MLP Training (CPU)

MLP Training (CPU)#

This tutorial demonstrates training a Multi-Layer Perceptron using three different execution modes in Nabla:

🐢 Eager Mode - Direct execution of each operation, best for debugging
🏃 Dynamic JIT (nabla.djit) - Deferred execution, can handle data-dependent cond. statements in a program
🚀 Static JIT (nabla.jit) - Maximum performance, assumes static programs

Learning Goal: Understand the performance trade-offs and when to use each mode.

Problem: Train an MLP to learn f(x) = sin(8 * 2π * x) / 2 + 0.5 - a complex 8-period sine function.

[1]:

# Installation
import sys

IN_COLAB = "google.colab" in sys.modules

try:
    import nabla as nb
except ImportError:
    import subprocess

    subprocess.run(
        [
            sys.executable,
            "-m",
            "pip",
            "install",
            "modular",
            "--extra-index-url",
            "https://download.pytorch.org/whl/cpu",
            "--index-url",
            "https://dl.modular.com/public/nightly/python/simple/",
        ],
        check=True,
    )
    subprocess.run(
        [sys.executable, "-m", "pip", "install", "nabla-ml", "--upgrade"], check=True
    )
    import nabla as nb

# Import other required libraries
import matplotlib.pyplot as plt
import numpy as np

print(
    f"🎉 Nabla is ready!

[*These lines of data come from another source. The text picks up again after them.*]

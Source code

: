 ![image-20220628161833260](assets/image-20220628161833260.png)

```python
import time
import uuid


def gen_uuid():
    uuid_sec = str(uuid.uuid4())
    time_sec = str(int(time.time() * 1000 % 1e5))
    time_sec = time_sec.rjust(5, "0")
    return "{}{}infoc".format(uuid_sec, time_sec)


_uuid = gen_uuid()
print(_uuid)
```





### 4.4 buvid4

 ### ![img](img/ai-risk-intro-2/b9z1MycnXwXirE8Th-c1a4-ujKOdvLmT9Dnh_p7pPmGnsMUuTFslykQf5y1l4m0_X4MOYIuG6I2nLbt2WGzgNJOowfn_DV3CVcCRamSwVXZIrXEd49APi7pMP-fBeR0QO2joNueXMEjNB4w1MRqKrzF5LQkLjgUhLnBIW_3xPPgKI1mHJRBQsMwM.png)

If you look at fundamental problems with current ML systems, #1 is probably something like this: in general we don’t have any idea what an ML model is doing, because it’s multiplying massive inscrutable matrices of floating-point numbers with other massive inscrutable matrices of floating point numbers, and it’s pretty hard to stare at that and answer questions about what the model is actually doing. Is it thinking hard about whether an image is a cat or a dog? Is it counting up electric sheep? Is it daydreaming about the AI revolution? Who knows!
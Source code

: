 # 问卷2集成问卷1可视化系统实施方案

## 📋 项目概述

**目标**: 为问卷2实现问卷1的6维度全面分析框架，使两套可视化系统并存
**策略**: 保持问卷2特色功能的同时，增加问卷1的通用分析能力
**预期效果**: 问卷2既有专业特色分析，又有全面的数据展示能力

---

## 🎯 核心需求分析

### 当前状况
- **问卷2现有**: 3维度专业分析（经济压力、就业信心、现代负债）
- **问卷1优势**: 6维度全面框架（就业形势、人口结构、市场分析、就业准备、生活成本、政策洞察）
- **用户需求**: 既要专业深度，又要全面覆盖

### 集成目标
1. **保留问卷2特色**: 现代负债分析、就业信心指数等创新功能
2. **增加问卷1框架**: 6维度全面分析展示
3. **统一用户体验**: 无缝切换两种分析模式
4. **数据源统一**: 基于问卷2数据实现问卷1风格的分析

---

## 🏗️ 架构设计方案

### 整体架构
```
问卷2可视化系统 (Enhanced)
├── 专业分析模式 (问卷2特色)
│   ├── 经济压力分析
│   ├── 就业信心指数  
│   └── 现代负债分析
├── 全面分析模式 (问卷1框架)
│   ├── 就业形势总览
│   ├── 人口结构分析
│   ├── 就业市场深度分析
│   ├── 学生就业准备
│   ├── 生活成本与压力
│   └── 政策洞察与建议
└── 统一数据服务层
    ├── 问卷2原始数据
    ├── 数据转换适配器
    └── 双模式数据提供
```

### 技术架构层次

Running on Python {sys.version_info.major}.{sys.version_info.minor}"
)

🎉 Nabla is ready! Running on Python 3.12

[3]:

# Configuration parameters
BATCH_SIZE = 128
LAYERS = [1, 64, 128, 256, 128, 64, 1]  # MLP architecture
LEARNING_RATE = 0.001
NUM_EPOCHS = 5000
PRINT_INTERVAL = 1000
SIN_PERIODS = 8

# Set random seed for reproducibility
GLOBAL_SEED = 42
np.random.seed(GLOBAL_SEED)

2. Core Model and Utility Functions#

Let’s define the essential functions for our neural network and training process.

[4]:

def mlp_forward(x: nb.Array, params: list[nb.Array]) -> nb.Array:
    """Forward pass of the MLP with ReLU activations."""
    output = x
    for i in range(0, len(params) - 1, 2):
        w, b = params[i], params[i + 1]
        output = nb.matmul(output, w) + b
        if i < len(params) - 2:  # No ReLU for the output layer
            output = nb.relu(output)
    return output


def mean_squared_error(predictions: nb.Array, targets: nb.Array) -> nb.Array:
    """Compute mean squared error loss."""
    diff = predictions - targets
    squared_errors = diff * diff
    batch_size = nb.array(predictions.shape[0], dtype=nb.DType.float32)
    return nb.sum(squared_errors) / batch_size


def create_sin_dataset(batch_size: int = BATCH_SIZE) -> tuple[nb.Array, nb.Array]:
    """Generate training data for the sinusoidal function."""
    x = nb.rand((batch_size, 1), lower=0.0, upper=1.0, dtype=nb.DType.float32)
    targets = nb.sin(SIN_PERIODS * 2.0 * np.pi * x) / 2.0 + 0.5
    return x, targets


def initialize_for_complex_function(
    layers: list[int], seed: int = GLOBAL_SEED
) -> list[nb.Array]:
    """Initialize weights using He Normal initialization."""
    params = []
    for i in range(len(layers) - 1):
        fan_in, fan_out = layers[i], layers[i + 1]
        w = nb.he_normal((fan_in, fan_out), seed=seed)
        b = nb.zeros((fan_out,))
        params.extend([w, b])
    return params


def adamw_step(
    params: list[nb.Array],
    gradients: list[nb.Array],
    m_states: list[nb.Array],
    v_states: list[nb.Array],
    step: int,
    learning_rate: float = LEARNING_RATE,
    beta1: float = 0.9,
    beta2: float = 0.999,
    eps: float = 1e-8,
    weight_decay: float = 0.01,
) -> tuple[list[nb.Array], list[nb.Array], list[nb.Array]]:
    """AdamW optimization step with weight decay."""
    updated_params, updated_m, updated_v = [], [], []
    bc1, bc2 = 1.0 - beta1**step, 1.0 - beta2**step

    for param, grad, m, v in zip(params, gradients, m_states, v_states, strict=False):
        new_m = beta1 * m + (1.0 - beta1) * grad
        new_v = beta2 * v + (1.0 - beta2) * (grad * grad)
        m_corrected = new_m / bc1
        v_corrected = new_v / bc2
        update = m_corrected / (v_corrected**0.5 + eps) + weight_decay * param
        new_param = param - learning_rate * update
        updated_params.append(new_param)
        updated_m.append(new_m)
        updated_v.append(new_v)

    return updated_params, updated_m, updated_v


def init_adamw_state(params: list[nb.Array]) -> tuple[list[nb.Array], list[nb.Array]]:
    """Initialize AdamW optimizer states."""
    m_states = [nb.zeros_like(param) for param in params]
    v_states = [nb.zeros_like(param) for param in params]
    return m_states, v_states


def learning_rate_schedule(
    epoch: int,
    initial_lr: float = LEARNING_RATE,
    decay_factor: float = 0.95,
    decay_every: int = 1000,
) -> float:
    """Learning rate decay schedule."""
    return initial_lr * (decay_factor ** (epoch // decay_every))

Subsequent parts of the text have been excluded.